++++ Material shown

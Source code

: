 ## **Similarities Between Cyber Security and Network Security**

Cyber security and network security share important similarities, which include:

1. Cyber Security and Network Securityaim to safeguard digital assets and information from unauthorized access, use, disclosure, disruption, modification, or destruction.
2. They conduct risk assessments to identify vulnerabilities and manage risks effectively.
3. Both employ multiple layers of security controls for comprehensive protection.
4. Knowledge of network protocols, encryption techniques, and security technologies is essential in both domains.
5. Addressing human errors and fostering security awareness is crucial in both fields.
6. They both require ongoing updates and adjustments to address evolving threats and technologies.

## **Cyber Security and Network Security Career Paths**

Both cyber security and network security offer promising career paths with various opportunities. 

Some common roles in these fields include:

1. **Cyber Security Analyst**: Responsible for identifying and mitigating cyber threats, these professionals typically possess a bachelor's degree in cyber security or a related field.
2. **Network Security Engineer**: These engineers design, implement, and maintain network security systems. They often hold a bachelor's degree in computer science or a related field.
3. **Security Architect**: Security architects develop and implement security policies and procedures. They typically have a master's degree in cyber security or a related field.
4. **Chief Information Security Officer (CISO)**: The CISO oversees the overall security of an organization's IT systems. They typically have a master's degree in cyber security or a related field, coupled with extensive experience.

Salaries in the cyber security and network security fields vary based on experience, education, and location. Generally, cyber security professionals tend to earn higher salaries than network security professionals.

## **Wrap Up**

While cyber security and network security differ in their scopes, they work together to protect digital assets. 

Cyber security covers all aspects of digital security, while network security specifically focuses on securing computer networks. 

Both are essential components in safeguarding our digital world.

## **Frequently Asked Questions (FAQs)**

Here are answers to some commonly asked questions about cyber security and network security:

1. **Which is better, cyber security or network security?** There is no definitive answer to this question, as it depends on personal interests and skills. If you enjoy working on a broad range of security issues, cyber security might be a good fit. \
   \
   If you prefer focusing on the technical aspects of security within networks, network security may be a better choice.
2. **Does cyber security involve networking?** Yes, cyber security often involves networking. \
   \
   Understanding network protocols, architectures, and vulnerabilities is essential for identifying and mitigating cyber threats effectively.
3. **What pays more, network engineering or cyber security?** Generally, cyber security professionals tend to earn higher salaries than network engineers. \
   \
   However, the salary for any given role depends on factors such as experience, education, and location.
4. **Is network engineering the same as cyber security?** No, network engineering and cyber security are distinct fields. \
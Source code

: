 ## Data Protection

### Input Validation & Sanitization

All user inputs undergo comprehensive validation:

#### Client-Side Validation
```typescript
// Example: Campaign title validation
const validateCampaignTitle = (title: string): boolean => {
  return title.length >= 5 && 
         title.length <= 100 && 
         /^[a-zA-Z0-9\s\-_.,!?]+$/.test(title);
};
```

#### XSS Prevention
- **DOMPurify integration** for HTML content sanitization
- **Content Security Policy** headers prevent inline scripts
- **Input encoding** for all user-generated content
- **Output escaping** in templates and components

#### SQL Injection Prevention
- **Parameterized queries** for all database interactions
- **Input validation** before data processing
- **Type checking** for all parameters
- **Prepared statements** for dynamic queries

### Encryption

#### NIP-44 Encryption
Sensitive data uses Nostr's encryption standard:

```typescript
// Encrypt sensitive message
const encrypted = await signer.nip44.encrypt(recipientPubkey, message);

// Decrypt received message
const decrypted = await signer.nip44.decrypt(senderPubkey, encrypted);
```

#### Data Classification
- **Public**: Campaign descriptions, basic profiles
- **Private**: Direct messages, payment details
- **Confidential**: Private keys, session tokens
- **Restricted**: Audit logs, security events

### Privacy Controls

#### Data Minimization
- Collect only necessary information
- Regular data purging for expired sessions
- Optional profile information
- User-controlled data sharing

++++++++

With "threats" as the word to match, copy each line of the records that has it.

6. They both require ongoing updates and adjustments to address evolving threats and technologies.
1. **Cyber Security Analyst**: Responsible for identifying and mitigating cyber threats, these professionals typically possess a bachelor's degree in cyber security or a related field.
   Understanding network protocols, architectures, and vulnerabilities is essential for identifying and mitigating cyber threats effectively.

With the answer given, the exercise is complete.